"Dracarys, dracarys y más dracarys".

Estalló el verano en King’s Landing: Daenerys escuchó el consejo de Olenna Tyrell (adiós, querida Diana Rigg), dejó de prestarle atención a “hombres sensatos” como Tyrion y Jon Snow y decidió ser un dragón. Los últimos quince minutos de “The Spoils of War”, el episodio con el que Game of Thrones dobló el codo de la séptima temporada, dejaron a aquella Battle of the Bastards del tamaño de un partidito de generala. Pavada de debut en la serie para el director Matt Shakman, que le dio forma a un capítulo que entregó momentos íntimos como el recorrido de Snow y Khaleesi en la cueva del vidriagón o el reencuentro de Sansa y Arya en la cripta Stark, y un estallido final que combinó la violencia de la guerra con pura poesía visual.

El invierno llegó, y el fuego también.

Después de algunos vaivenes que venían acomodando mejor a los Lannister, lo sucedido el domingo refuerza la profecía que recibió Cersei en su adolescencia: serás reina, pero perderás a tus hijos y llegará otra más joven y bella a ocupar tu lugar. La Hija de la Tormenta montada sobre Drogon, al comando de la horda Dothraki (“Sólo un tonto enfrentaría a los Dothraki a campo abierto”, dijo Robert Baratheon hace tiempo), desatando un apocalipsis de fuego sobre el ufano ejército del León tras su victoria en Highgarden, compuso uno de esos momentos televisivos que quedan en la historia, que dejan huella, que demuestran hasta qué punto la TV de hoy puede ser cine. No se trató de puro efectismo especial –que lo hubo, claro— sino de la potente narrativa que tuvo la explosión de un conflicto largamente incubado.

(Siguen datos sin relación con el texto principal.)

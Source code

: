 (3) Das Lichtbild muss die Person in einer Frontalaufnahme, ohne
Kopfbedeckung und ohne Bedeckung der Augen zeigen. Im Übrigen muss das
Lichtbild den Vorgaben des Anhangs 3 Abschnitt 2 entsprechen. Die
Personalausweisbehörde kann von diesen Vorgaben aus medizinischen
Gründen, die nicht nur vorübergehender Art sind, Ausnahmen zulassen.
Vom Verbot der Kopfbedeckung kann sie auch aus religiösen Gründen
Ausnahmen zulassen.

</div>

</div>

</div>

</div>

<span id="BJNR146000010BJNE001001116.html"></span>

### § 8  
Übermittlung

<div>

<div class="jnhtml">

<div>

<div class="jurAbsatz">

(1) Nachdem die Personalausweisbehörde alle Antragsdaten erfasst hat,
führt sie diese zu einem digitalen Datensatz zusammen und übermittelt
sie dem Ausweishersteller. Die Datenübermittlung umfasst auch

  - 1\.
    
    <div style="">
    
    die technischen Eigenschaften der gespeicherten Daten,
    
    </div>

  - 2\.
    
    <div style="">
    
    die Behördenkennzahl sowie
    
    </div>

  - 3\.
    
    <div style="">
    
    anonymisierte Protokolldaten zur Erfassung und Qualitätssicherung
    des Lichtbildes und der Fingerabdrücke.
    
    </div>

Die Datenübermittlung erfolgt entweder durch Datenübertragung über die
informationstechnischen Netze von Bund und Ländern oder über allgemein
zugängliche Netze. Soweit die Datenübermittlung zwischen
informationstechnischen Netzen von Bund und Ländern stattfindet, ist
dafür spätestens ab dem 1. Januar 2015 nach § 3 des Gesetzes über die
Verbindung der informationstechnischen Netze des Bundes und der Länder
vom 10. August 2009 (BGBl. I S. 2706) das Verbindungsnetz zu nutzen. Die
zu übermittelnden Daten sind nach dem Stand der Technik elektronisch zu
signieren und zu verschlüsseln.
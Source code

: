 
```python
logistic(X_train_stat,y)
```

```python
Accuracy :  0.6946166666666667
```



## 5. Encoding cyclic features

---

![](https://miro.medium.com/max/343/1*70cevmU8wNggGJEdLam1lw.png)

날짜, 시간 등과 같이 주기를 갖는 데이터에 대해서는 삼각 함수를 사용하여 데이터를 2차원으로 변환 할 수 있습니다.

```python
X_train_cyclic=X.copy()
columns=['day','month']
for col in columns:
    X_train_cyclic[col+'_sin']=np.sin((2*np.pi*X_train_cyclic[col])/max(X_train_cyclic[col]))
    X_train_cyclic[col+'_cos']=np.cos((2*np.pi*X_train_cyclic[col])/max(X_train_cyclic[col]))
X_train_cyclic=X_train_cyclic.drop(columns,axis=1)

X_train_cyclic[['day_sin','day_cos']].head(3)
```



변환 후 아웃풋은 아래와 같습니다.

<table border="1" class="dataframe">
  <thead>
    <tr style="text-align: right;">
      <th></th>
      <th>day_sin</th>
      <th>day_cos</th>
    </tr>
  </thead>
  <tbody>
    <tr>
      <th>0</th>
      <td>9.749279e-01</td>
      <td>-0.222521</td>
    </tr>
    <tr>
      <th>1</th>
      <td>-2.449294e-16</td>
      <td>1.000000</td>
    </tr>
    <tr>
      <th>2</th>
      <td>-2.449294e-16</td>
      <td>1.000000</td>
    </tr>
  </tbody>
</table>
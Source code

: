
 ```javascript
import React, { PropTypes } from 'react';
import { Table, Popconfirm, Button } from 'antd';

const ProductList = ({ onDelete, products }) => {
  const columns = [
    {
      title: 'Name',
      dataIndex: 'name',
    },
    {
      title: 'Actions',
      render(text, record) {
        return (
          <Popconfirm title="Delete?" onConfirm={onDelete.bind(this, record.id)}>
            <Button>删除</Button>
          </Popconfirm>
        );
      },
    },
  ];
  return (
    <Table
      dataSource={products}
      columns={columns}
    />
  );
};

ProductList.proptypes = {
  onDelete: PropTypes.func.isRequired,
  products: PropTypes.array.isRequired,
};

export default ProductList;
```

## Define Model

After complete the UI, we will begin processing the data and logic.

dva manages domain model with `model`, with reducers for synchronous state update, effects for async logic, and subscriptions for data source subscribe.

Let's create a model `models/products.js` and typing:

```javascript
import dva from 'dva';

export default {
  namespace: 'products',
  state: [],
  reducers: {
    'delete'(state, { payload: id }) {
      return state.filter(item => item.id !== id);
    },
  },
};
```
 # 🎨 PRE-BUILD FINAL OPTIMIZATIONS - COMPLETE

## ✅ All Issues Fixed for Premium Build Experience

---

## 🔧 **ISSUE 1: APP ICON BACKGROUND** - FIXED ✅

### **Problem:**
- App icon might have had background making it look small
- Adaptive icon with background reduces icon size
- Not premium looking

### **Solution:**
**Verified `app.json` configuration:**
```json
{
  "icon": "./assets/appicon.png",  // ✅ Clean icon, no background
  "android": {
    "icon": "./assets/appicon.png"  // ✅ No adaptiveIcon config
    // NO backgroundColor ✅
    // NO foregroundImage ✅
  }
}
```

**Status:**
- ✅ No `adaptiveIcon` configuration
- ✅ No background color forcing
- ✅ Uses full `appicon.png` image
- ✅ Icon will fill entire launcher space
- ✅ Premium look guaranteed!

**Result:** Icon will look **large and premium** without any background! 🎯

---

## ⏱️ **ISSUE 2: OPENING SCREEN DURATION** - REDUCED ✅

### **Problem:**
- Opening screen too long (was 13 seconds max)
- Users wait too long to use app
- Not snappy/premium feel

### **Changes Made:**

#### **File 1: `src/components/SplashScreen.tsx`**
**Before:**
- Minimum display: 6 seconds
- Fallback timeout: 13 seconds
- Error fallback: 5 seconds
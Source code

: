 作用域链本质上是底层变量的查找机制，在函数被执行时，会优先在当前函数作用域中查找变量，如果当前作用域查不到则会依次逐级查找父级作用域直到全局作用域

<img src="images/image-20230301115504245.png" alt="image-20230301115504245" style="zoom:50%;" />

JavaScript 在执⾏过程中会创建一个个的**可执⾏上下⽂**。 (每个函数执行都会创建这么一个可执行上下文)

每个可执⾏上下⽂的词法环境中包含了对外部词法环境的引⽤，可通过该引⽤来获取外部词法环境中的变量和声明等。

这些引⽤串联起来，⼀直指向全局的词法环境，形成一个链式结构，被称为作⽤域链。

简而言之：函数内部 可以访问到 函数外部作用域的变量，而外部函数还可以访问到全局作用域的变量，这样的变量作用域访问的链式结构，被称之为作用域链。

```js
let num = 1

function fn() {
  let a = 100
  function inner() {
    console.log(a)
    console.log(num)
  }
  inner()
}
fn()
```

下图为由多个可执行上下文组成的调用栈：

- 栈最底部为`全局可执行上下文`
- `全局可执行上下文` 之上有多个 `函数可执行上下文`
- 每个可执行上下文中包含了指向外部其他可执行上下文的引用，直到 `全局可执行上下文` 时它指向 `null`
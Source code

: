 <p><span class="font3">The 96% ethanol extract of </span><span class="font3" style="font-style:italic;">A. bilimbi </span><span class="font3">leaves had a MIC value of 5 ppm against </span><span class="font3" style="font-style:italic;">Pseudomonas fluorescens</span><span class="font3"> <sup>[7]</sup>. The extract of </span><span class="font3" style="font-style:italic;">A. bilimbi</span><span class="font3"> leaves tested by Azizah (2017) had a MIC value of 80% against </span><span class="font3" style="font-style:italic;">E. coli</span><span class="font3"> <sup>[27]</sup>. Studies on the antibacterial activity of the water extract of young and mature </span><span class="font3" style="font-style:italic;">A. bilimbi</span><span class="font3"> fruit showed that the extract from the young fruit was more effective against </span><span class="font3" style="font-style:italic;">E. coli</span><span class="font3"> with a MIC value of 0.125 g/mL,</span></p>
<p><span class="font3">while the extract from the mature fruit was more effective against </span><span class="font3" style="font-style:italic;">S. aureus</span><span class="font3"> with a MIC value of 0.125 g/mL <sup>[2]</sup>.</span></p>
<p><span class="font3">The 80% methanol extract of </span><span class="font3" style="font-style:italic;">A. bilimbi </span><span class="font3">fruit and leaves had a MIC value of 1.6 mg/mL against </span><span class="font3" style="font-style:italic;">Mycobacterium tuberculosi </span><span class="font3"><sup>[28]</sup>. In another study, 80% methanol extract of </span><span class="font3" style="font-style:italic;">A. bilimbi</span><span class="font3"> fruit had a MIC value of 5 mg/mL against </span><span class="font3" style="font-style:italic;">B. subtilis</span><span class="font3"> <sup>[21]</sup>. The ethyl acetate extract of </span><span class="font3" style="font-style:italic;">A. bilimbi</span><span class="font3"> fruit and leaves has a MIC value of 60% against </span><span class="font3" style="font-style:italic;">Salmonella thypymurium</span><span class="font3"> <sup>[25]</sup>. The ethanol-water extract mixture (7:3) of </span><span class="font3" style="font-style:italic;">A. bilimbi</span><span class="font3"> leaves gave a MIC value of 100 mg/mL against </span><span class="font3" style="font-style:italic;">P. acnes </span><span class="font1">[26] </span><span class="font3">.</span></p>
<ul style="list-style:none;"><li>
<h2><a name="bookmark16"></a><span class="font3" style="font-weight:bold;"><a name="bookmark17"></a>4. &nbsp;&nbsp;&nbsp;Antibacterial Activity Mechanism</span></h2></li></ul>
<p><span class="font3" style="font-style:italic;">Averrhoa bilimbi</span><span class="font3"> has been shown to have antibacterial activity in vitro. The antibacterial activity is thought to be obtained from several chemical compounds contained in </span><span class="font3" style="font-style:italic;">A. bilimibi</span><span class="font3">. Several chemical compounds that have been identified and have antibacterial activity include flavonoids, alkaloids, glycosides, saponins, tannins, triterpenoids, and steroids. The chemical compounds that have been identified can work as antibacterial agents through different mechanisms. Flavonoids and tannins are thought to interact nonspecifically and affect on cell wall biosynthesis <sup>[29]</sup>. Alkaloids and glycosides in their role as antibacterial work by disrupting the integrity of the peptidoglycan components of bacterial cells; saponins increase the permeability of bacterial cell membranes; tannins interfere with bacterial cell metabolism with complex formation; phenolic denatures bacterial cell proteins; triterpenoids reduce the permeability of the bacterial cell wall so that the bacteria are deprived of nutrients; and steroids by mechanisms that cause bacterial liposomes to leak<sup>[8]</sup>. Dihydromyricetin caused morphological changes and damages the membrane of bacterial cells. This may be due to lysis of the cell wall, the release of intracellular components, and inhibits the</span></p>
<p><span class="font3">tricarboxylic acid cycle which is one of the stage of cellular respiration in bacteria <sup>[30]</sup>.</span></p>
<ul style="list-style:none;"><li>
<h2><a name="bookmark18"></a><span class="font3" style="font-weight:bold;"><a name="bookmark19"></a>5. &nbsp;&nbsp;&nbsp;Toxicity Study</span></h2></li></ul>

¿Por qué, además, el televidente fiel de GoT vivió esos apoteóticos quince minutos al borde del sillón? Porque los showrunners David Benioff y D. B. Weiss han sabido aprovechar la complejidad de los personajes escritos por George R. R. Martin: cuando Bronn apuntó al dragón con el arma de Qyburn, uno no quería que lo hiriera, pero tampoco que él terminara reducido a cenizas. Más allá del cliffhanger, no caben dudas de que Ser Jaime seguirá vivo: el personaje tiene muchos más matices que el de un simple villano. En buena medida, las sensaciones del televidente se condensaron en la mirada de Tyrion enfrentado a la destrucción de quienes, al cabo, siguen siendo su familia. La desesperación con la que susurra “corré, idiota” es un recordatorio de que sus problemas siempre fueron Tywin y Cersei, y que sigue unido a su hermano.

Pero hubo más en “Botines de Guerra”, material tan satisfactorio que ya produce ansiedad saber que sólo quedan tres capítulos hasta 2018. El regreso de Arya a Winterfell y la sesión de entrenamiento con Brienne --ante la mirada azorada de Sansa y francamente preocupada de Lord Baelish— fue otra cumbre. Párrafo aparte para los reencuentros Stark: con Bran convertido en un Cuervo de Tres Ojos seco y enigmático, Jon como Rey del Norte y Arya hecha una fría asesina, Lady Sansa parece volver a ser la muñequita boba de la familia. El diálogo entre Cersei y el banquero Tycho Nestoris recordó que, aun en un escenario medieval y con dragones, lo que realmente mueve al mundo es el oro. Hubo un intercambio de miradas delicioso entre Daenerys y Missandei sobre Gusano Gris, y un diálogo de similar estilo entre Jon y Ser Davos sobre la reina Targaryen (“Estabas mirando algo más que su corazón”). Y un momento de escalofríos para Meñique cuando el ex--Bran lo miró y, sin ninguna emoción, le repitió su propia frase: “El caos es una escalera”. El cuervo sabe cosas.

Hubo mucho fuego en un episodio inolvidable, que clavó 9.9 puntos en la apreciación de los usuarios del sitio IMDB. Pero no fue solo de las fauces de Drogon. Fue esa clase de fuego que deja al espectador con los ojos como platos a la medianoche, tratando de ver qué se hace con semejante arenga. El fuego de las series que quedan en la historia.